═══ Provided records ═══
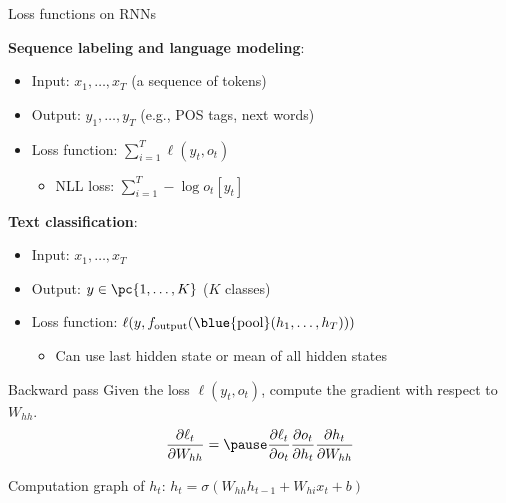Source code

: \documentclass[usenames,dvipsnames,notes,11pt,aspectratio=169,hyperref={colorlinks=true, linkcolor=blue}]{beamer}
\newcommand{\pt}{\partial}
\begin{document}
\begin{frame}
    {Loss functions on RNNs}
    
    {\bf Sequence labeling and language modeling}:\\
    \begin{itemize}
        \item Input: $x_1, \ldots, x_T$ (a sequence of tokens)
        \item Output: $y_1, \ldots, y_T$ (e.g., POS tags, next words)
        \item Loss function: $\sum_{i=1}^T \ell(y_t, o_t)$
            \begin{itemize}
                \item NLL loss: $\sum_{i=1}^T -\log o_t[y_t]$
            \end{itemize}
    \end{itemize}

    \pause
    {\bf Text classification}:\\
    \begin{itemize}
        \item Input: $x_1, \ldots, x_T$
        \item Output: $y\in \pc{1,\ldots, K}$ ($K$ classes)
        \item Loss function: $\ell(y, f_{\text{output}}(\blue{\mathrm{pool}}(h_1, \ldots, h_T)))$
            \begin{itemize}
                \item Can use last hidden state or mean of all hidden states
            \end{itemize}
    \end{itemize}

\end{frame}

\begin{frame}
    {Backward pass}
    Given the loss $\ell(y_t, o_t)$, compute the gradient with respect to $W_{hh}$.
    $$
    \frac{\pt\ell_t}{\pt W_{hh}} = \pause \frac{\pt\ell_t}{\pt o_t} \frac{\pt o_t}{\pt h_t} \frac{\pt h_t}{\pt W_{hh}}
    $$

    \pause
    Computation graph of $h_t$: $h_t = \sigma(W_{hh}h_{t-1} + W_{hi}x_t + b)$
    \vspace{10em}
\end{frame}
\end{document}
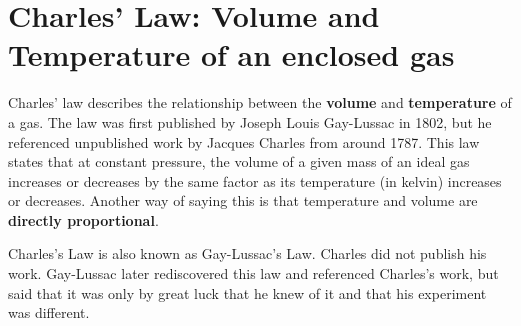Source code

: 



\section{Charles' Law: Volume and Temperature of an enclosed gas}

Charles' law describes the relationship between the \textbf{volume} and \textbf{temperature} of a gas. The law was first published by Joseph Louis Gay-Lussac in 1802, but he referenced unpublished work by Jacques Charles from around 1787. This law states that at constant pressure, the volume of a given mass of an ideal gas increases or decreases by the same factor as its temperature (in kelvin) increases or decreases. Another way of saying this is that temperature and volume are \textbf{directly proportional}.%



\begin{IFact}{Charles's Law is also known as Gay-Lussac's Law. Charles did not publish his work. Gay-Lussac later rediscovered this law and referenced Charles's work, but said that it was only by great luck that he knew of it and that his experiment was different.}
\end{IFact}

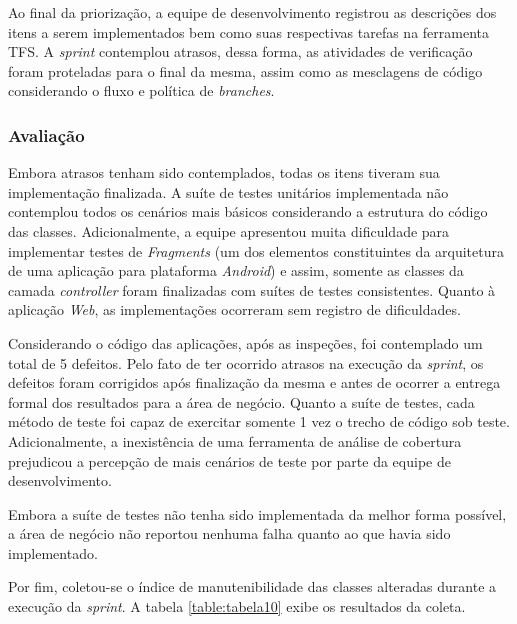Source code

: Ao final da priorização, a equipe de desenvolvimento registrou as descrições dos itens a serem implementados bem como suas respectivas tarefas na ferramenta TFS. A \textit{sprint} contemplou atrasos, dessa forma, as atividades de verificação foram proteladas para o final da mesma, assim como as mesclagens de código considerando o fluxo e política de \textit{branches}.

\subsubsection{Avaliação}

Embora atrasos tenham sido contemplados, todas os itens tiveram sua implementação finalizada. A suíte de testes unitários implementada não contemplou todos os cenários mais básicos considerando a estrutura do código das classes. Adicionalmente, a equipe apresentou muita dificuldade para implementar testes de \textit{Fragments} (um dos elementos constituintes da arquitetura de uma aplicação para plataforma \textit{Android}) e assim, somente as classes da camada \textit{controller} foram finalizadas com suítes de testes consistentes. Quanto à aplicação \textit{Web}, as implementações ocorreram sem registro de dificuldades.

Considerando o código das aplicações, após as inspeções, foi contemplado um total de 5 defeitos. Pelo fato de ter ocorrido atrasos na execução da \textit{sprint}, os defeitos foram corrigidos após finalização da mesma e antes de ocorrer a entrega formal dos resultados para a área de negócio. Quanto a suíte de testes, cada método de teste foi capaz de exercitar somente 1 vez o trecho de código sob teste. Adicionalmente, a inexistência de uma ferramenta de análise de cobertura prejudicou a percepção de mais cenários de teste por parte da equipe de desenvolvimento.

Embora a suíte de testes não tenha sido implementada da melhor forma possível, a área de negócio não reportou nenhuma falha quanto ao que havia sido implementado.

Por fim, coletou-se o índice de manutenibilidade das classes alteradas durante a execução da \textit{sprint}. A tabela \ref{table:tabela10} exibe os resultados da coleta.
═══
• [Activity] Return every entry unchanged and skip the pictures.

• [Answer for this exercise]
Source code

: \documentclass[usenames,dvipsnames,notes,11pt,aspectratio=169,hyperref={colorlinks=true, linkcolor=blue}]{beamer}
\newcommand{\pt}{\partial}
\begin{document}
\begin{frame}
    {Loss functions on RNNs}
    
    {\bf Sequence labeling and language modeling}:\\
    \begin{itemize}
        \item Input: $x_1, \ldots, x_T$ (a sequence of tokens)
        \item Output: $y_1, \ldots, y_T$ (e.g., POS tags, next words)
        \item Loss function: $\sum_{i=1}^T \ell(y_t, o_t)$
            \begin{itemize}
                \item NLL loss: $\sum_{i=1}^T -\log o_t[y_t]$
            \end{itemize}
    \end{itemize}

    \pause
    {\bf Text classification}:\\
    \begin{itemize}
        \item Input: $x_1, \ldots, x_T$
        \item Output: $y\in \pc{1,\ldots, K}$ ($K$ classes)
        \item Loss function: $\ell(y, f_{\text{output}}(\blue{\mathrm{pool}}(h_1, \ldots, h_T)))$
            \begin{itemize}
                \item Can use last hidden state or mean of all hidden states
            \end{itemize}
    \end{itemize}

\end{frame}

\begin{frame}
    {Backward pass}
    Given the loss $\ell(y_t, o_t)$, compute the gradient with respect to $W_{hh}$.
    $$
    \frac{\pt\ell_t}{\pt W_{hh}} = \pause \frac{\pt\ell_t}{\pt o_t} \frac{\pt o_t}{\pt h_t} \frac{\pt h_t}{\pt W_{hh}}
    $$

    \pause
    Computation graph of $h_t$: $h_t = \sigma(W_{hh}h_{t-1} + W_{hi}x_t + b)$
    \vspace{10em}
\end{frame}
\end{document}
Source code

: 



\section{Charles' Law: Volume and Temperature of an enclosed gas}

Charles' law describes the relationship between the \textbf{volume} and \textbf{temperature} of a gas. The law was first published by Joseph Louis Gay-Lussac in 1802, but he referenced unpublished work by Jacques Charles from around 1787. This law states that at constant pressure, the volume of a given mass of an ideal gas increases or decreases by the same factor as its temperature (in kelvin) increases or decreases. Another way of saying this is that temperature and volume are \textbf{directly proportional}.%



\begin{IFact}{Charles's Law is also known as Gay-Lussac's Law. Charles did not publish his work. Gay-Lussac later rediscovered this law and referenced Charles's work, but said that it was only by great luck that he knew of it and that his experiment was different.}
\end{IFact}

Source code

: Ao final da priorização, a equipe de desenvolvimento registrou as descrições dos itens a serem implementados bem como suas respectivas tarefas na ferramenta TFS. A \textit{sprint} contemplou atrasos, dessa forma, as atividades de verificação foram proteladas para o final da mesma, assim como as mesclagens de código considerando o fluxo e política de \textit{branches}.

\subsubsection{Avaliação}

Embora atrasos tenham sido contemplados, todas os itens tiveram sua implementação finalizada. A suíte de testes unitários implementada não contemplou todos os cenários mais básicos considerando a estrutura do código das classes. Adicionalmente, a equipe apresentou muita dificuldade para implementar testes de \textit{Fragments} (um dos elementos constituintes da arquitetura de uma aplicação para plataforma \textit{Android}) e assim, somente as classes da camada \textit{controller} foram finalizadas com suítes de testes consistentes. Quanto à aplicação \textit{Web}, as implementações ocorreram sem registro de dificuldades.

Considerando o código das aplicações, após as inspeções, foi contemplado um total de 5 defeitos. Pelo fato de ter ocorrido atrasos na execução da \textit{sprint}, os defeitos foram corrigidos após finalização da mesma e antes de ocorrer a entrega formal dos resultados para a área de negócio. Quanto a suíte de testes, cada método de teste foi capaz de exercitar somente 1 vez o trecho de código sob teste. Adicionalmente, a inexistência de uma ferramenta de análise de cobertura prejudicou a percepção de mais cenários de teste por parte da equipe de desenvolvimento.

Embora a suíte de testes não tenha sido implementada da melhor forma possível, a área de negócio não reportou nenhuma falha quanto ao que havia sido implementado.

Por fim, coletou-se o índice de manutenibilidade das classes alteradas durante a execução da \textit{sprint}. A tabela \ref{table:tabela10} exibe os resultados da coleta.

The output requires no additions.